(Items listed in a dataset)
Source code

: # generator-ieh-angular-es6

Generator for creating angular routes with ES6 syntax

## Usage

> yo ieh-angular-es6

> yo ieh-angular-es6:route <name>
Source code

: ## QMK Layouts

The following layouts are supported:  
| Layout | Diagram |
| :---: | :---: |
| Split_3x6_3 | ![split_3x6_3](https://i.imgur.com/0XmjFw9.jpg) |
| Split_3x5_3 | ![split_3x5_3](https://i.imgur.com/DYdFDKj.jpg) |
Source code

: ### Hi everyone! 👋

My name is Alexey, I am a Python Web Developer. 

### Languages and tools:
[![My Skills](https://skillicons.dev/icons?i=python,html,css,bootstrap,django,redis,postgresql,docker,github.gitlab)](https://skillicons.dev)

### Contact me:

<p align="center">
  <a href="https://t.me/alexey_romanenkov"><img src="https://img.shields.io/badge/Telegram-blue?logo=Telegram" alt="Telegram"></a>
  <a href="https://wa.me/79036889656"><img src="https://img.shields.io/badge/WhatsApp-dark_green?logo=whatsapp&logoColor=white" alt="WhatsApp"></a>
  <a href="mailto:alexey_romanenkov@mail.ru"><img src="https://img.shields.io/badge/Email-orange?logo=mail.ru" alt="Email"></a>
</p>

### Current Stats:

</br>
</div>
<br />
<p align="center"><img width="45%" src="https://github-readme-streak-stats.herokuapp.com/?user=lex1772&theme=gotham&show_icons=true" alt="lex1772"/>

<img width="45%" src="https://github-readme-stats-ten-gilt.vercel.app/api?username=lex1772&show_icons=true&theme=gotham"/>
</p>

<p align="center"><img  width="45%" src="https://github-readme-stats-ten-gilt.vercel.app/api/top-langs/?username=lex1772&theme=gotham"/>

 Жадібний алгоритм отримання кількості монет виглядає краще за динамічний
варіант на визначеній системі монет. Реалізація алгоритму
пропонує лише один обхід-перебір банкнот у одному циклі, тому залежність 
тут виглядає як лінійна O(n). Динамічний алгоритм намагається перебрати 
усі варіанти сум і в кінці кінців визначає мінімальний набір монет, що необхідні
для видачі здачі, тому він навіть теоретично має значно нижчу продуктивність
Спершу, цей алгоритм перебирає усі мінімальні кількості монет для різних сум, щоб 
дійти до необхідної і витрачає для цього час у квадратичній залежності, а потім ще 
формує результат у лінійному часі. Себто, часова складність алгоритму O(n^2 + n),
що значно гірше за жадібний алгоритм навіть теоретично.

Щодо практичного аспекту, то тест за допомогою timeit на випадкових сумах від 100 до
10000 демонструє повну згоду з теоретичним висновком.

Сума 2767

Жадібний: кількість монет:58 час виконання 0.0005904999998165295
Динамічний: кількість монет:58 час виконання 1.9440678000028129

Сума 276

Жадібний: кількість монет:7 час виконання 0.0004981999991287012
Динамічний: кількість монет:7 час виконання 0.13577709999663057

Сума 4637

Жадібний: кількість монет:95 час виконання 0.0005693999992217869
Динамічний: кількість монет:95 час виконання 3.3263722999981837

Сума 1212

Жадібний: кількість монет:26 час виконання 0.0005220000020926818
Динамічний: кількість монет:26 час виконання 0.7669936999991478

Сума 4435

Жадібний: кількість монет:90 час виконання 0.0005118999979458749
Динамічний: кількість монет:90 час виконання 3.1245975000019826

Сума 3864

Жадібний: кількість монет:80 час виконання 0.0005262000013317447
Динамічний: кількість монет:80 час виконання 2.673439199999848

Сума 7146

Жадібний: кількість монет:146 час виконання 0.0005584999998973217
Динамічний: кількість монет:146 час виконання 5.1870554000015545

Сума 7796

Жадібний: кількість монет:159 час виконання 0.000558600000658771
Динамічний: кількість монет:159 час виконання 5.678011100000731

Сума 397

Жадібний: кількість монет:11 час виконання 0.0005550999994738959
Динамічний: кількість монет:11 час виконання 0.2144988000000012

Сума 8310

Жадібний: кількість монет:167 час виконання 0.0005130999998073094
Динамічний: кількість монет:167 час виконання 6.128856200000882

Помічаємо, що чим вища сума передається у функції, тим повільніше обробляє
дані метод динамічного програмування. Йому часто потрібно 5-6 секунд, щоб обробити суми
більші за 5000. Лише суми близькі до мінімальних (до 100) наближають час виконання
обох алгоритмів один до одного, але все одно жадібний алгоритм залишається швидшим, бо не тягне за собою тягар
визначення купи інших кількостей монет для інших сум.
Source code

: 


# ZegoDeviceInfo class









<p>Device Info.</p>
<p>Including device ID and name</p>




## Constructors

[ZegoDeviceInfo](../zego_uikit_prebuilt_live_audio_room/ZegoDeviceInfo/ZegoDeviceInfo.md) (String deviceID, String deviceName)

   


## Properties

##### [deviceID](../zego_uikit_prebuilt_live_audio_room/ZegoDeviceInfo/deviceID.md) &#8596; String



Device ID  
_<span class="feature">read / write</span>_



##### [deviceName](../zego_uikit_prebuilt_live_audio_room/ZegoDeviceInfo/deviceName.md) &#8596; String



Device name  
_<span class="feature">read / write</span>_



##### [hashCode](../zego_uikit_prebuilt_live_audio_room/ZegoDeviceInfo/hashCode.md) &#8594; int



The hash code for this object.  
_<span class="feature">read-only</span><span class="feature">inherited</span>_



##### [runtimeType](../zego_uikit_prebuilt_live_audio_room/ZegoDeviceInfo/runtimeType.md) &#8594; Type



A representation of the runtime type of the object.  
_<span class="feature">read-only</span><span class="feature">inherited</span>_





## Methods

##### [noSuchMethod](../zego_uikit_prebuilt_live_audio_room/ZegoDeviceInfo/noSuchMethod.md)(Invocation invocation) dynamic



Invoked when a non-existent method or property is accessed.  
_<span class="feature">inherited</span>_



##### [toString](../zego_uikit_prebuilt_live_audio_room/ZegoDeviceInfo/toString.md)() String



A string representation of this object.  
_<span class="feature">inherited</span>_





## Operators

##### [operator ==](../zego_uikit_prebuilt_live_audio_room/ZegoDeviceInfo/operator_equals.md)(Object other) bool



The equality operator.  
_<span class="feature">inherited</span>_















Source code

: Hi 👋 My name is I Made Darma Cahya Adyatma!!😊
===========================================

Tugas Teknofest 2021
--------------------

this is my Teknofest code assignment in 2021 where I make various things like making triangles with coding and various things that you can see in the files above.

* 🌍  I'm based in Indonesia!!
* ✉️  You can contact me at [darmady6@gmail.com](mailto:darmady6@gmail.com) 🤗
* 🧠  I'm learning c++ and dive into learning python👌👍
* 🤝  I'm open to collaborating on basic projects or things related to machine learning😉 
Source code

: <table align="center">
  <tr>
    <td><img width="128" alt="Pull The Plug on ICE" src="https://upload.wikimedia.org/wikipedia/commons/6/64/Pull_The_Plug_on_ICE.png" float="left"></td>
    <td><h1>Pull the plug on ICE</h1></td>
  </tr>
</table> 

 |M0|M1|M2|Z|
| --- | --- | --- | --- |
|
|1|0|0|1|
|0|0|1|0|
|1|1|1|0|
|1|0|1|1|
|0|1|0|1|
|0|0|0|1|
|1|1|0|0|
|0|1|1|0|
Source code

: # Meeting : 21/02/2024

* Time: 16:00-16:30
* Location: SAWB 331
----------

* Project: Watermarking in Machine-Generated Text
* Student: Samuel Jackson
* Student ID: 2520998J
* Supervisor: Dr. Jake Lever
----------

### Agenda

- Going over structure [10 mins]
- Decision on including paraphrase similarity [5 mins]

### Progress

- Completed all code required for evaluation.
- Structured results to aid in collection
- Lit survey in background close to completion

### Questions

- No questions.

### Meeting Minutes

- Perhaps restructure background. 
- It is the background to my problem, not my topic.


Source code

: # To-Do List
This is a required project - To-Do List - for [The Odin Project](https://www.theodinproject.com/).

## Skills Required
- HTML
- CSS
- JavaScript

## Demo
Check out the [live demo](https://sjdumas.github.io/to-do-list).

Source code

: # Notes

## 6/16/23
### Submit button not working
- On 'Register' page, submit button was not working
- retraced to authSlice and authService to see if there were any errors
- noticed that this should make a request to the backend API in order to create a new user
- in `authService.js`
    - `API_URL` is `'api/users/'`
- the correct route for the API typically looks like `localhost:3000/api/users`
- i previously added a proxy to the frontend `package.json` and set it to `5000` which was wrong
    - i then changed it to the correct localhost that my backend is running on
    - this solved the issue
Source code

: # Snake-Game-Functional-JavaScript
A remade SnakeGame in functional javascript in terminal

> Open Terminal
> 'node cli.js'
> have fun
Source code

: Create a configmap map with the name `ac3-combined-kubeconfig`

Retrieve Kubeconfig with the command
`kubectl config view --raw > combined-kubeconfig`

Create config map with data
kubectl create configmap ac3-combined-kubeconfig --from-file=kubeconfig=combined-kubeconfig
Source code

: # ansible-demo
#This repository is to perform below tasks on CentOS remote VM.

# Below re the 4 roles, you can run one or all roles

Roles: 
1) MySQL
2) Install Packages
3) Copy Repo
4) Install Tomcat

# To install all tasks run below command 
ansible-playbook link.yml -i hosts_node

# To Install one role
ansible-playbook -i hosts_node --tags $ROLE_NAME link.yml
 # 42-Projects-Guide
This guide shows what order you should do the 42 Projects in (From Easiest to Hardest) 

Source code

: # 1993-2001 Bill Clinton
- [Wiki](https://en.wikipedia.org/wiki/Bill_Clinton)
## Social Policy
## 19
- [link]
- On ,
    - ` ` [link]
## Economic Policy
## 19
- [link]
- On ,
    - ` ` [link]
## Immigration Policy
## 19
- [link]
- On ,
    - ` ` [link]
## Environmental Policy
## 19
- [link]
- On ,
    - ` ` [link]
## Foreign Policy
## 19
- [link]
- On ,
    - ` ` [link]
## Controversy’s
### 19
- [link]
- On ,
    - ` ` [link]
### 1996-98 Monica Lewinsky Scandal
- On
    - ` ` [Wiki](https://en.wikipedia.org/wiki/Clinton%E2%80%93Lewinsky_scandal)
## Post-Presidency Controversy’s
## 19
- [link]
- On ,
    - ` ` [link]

To do
From the entries above, return exactly the line containing "для видачі здачі, тому", the line containing "дійти до необхідної", and all lines between, and nothing else.

Result of this task
для видачі здачі, тому він навіть теоретично має значно нижчу продуктивність
Спершу, цей алгоритм перебирає усі мінімальні кількості монет для різних сум, щоб 
дійти до необхідної і витрачає для цього час у квадратичній залежності, а потім ще 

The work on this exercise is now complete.